My grandparents never learned English. They only spoke Spanish. As a kid, I was thrilled when I heard them say English words like taco, enchilada or margarita. I also was amazed that their little dog, Freddie, understood Spanish commands and English. I remember lying on the floor and getting on an eye-to-eye level with him, totally quizzing him to see if he really could understand English. I would get all excited and tell my mom that he could understand English.
I also remember showing off and singing my school songs. Like "My Country Tis Of Thee" and the U.S. National Anthem. My grandparents did sing along with me. In Spanish. This was in the early '70s.
My grandparents were born in the U.S., had U.S. passports and paid U.S. taxes. They never had "good" jobs, but they always worked. They also proudly waved a U.S. flag. I'm not certain when or who immigrated. Which ancestors. But at some point it did likely occur. I also don't know if it was done legally. Our family tree doesn't have too many roots. Just limbs.
My mom has an accent. In junior high and high school I had friends that would mimic her. In a loving way. They weren't being rude. However, she has endured name calling and stereotypes. But, she has always worked, raised kids, attended and participated in church, paid taxes, and always has voted. She's never learned to drive though, and has never had a state-issued ID.
Now, at almost 80, she may no longer be able to vote because of a lack of an ID. The name on her birth certificate of course is not the same as her married name. Can't seem to find the marriage license, but we are working to find the divorce decree from the early 1970s to show that she was in fact married and that her name really is her name. She's only had it for the last five or so decades.
I'm not for folks "illegally" entering the U.S. Now, learning the English language requirement I find a little hyocritical. I know way too many Americans who, um, can barely speak English. Sometimes it's almost impossible to understand some of these folks. There are times I'm not even certain I understand our president when he is speaking in "English." I think to myself, "What did he say?"

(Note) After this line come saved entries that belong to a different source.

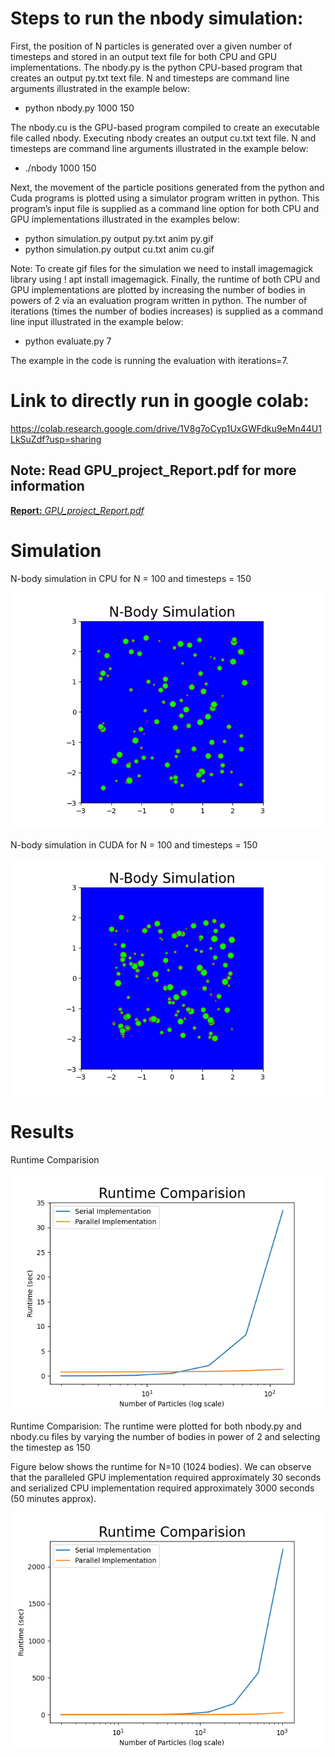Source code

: # Steps to run the nbody simulation: 

First, the position of
N particles is generated over a given number of timesteps and
stored in an output text file for both CPU and GPU implementations.
The nbody.py is the python CPU-based program that
creates an output py.txt text file. N and timesteps are command
line arguments illustrated in the example below:


*   python nbody.py 1000 150

The nbody.cu is the GPU-based program compiled to create
an executable file called nbody. Executing nbody creates an
output cu.txt text file. N and timesteps are command line
arguments illustrated in the example below:


*   ./nbody 1000 150

Next, the movement of the particle positions generated from
the python and Cuda programs is plotted using a simulator
program written in python. This program’s input file is
supplied as a command line option for both CPU and GPU
implementations illustrated in the examples below:


*   python simulation.py output py.txt anim py.gif
*   python simulation.py output cu.txt anim cu.gif


Note: To create gif files for the simulation we need to install
imagemagick library using ! apt install imagemagick.
Finally, the runtime of both CPU and GPU implementations
are plotted by increasing the number of bodies in powers of 2
via an evaluation program written in python. The number of
iterations (times the number of bodies increases) is supplied
as a command line input illustrated in the example below:


*   python evaluate.py 7

The example in the code is running the evaluation with iterations=7.


# Link to directly run in google colab:

https://colab.research.google.com/drive/1V8g7oCyp1UxGWFdku9eMn44U1LkSuZdf?usp=sharing

## Note: Read GPU_project_Report.pdf for more information

[**Report:** _GPU_project_Report.pdf_](./GPU_project_Report.pdf)

# Simulation

N-body simulation in CPU for N = 100 and timesteps = 150

![alt text](./gif%20animated%20images/anim_py.gif)

N-body simulation in CUDA for N = 100 and timesteps = 150

![alt text](./gif%20animated%20images/anim_cu.gif)

# Results
Runtime Comparision

![alt text](./Results%20or%20Graphs/Evaluate_7_iter.png)

Runtime Comparision:
The runtime were plotted for both nbody.py and nbody.cu files by varying the number of bodies in power of 2 and selecting the timestep as 150

Figure below shows the runtime for N=10 (1024 bodies). We can observe that the paralleled GPU implementation required
approximately 30 seconds and serialized CPU implementation required approximately 3000 seconds (50 minutes approx).


![alt text](./Results%20or%20Graphs/Evaluate_10_iter.png)



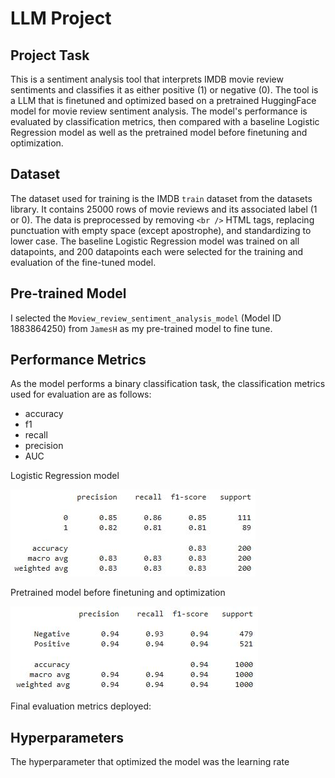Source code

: # LLM Project

## Project Task
This is a sentiment analysis tool that interprets IMDB movie review sentiments and classifies it as either positive (1) or negative (0). The tool is a LLM that is finetuned and optimized based on a pretrained HuggingFace model for movie review sentiment analysis. The model's performance is evaluated by classification metrics, then compared with a baseline Logistic Regression model as well as the pretrained model before finetuning and optimization. 

## Dataset
The dataset used for training is the IMDB `train` dataset from the datasets library. It contains 25000 rows of movie reviews and its associated label (1 or 0). The data is preprocessed by removing `<br />` HTML tags, replacing punctuation with empty space (except apostrophe), and standardizing to lower case. The baseline Logistic Regression model was trained on all datapoints, and 200 datapoints each were selected for the training and evaluation of the fine-tuned model.    

## Pre-trained Model
I selected the `Moview_review_sentiment_analysis_model` (Model ID 1883864250) from `JamesH` as my pre-trained model to fine tune. 

## Performance Metrics
As the model performs a binary classification task, the classification metrics used for evaluation are as follows: 

- accuracy
- f1
- recall
- precision
- AUC

Logistic Regression model 

![Logistic Regression Eval Metrics](images/logreg_model.JPG)

Pretrained model before finetuning and optimization 

![pretrained model eval metrics](images/pretrained_eval.JPG)

Final evaluation metrics deployed: 

## Hyperparameters
The hyperparameter that optimized the model was the learning rate 
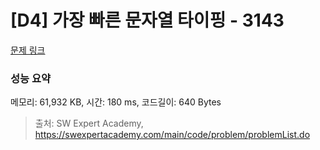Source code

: # [D4] 가장 빠른 문자열 타이핑 - 3143 

[문제 링크](https://swexpertacademy.com/main/code/problem/problemDetail.do?contestProbId=AV_65wkqsb4DFAWS) 

### 성능 요약

메모리: 61,932 KB, 시간: 180 ms, 코드길이: 640 Bytes



> 출처: SW Expert Academy, https://swexpertacademy.com/main/code/problem/problemList.do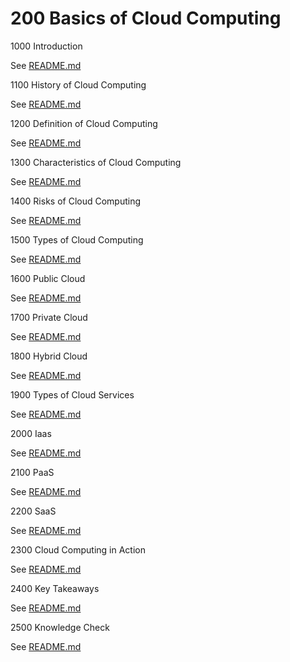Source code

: # 200 Basics of Cloud Computing

1000 Introduction

See [README.md](./1000/README.md)

1100 History of Cloud Computing

See [README.md](./1100/README.md)

1200 Definition of Cloud Computing

See [README.md](./1200/README.md)

1300 Characteristics of Cloud Computing

See [README.md](./1300/README.md)

1400 Risks of Cloud Computing

See [README.md](./1400/README.md)

1500 Types of Cloud Computing

See [README.md](./1500/README.md)

1600 Public Cloud

See [README.md](./1600/README.md)

1700 Private Cloud

See [README.md](./1700/README.md)

1800 Hybrid Cloud

See [README.md](./1800/README.md)

1900 Types of Cloud Services

See [README.md](./1900/README.md)

2000 Iaas

See [README.md](./2000/README.md)

2100 PaaS

See [README.md](./2100/README.md)

2200 SaaS

See [README.md](./2200/README.md)

2300 Cloud Computing in Action

See [README.md](./2300/README.md)

2400 Key Takeaways

See [README.md](./2400/README.md)

2500 Knowledge Check

See [README.md](./2500/README.md)
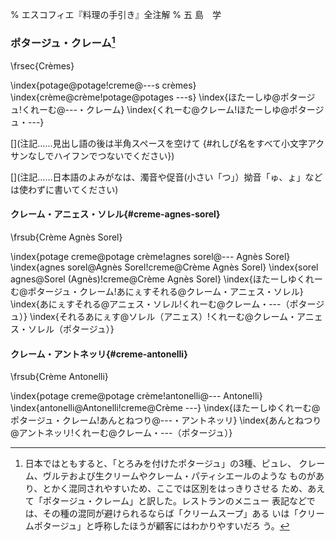 % エスコフィエ『料理の手引き』全注解
% 五 島　学


[](原稿下準備)
[](未、原文対照チェック)
[](未、日本語表現校正)
[](未、その他修正)
[](未、原稿最終校正)



### ポタージュ・クレーム[^1]

\frsec{Crèmes}

\index{potage@potage!creme@---s crèmes}
\index{crème@crème!potage@potages ---s}
\index{ほたーしゆ@ポタージュ!くれーむ@---・クレーム}
\index{くれーむ@クレーム!ほたーしゆ@ポタージュ・---}

[^1]: 日本ではともすると、「とろみを付けたポタージュ」の3種、ピュレ、
    クレーム、ヴルテおよび生クリームやクレーム・パティシエールのような
    ものがあり、とかく混同されやすいため、ここでは区別をはっきりさせる
    ため、あえて「ポタージュ・クレーム」と訳した。レストランのメニュー
    表記などでは、その種の混同が避けられるならば「クリームスープ」ある
    いは「クリームポタージュ」と呼称したほうが顧客にはわかりやすいだろ
    う。


[](コメント……この上の部分は無視してください。この下からスタートしてください。)

[](注記……見出し語の後は半角スペースを空けて {#れしぴ名をすべて小文字アクサンなしでハイフンでつないでください})

[](注記……フランス語の見出しは原則単数形でお願いします。また、@の前つまりソート用よみがなはアクサンなし、すべて小文字でお願いします)

[](注記……日本語のよみがなは、濁音や促音(小さい「つ」）拗音「ゅ、ょ」などは使わずに書いてください)




#### クレーム・アニェス・ソレル{#creme-agnes-sorel}

\frsub{Crème Agnès Sorel}

\index{potage creme@potage crème!agnes sorel@--- Agnès Sorel}
\index{agnes sorel@Agnès Sorel!creme@Crème Agnès Sorel}
\index{sorel agnes@Sorel (Agnès)!creme@Crème Agnès Sorel}
\index{ほたーしゆくれーむ@ポタージュ・クレーム!あにぇすそれる@クレーム・アニェス・ソレル}
\index{あにぇすそれる@アニェス・ソレル!くれーむ@クレーム・---（ポタージュ）}
\index{それるあにぇす@ソレル（アニェス）!くれーむ@クレーム・アニェス・ソレル（ポタージュ）}








#### クレーム・アントネッリ{#creme-antonelli}

\frsub{Crème Antonelli}

\index{potage creme@potage crème!antonelli@--- Antonelli}
\index{antonelli@Antonelli!creme@Crème ---}
\index{ほたーしゆくれーむ@ポタージュ・クレーム!あんとねつり@---・アントネッリ}
\index{あんとねつり@アントネッリ!くれーむ@クレーム・---（ポタージュ）}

Occasionally I feel guilty being such an Oklahoma State fan while living in Missouri. I think that someone might say, "if you love it so much, why don't you live there?" I do love my home state, but fully have no desire to live there. My heritage is mine, though, and OSU stuff is proudly donned in front, around, and inside my Missouri home. It's on my car too. And, although I've lived here for almost 17 years, I still haven't learned to speak correctly. I don't say Masoura. It's Missouri to me. Hope they'll let me stay.
These are interesting times we are living in. Every generation likely has said that. It'll be fascinating to see how history will record these times. One thing for sure, I'm glad the cat blogging community can include a Cowboy, who still loves and misses his Eponine.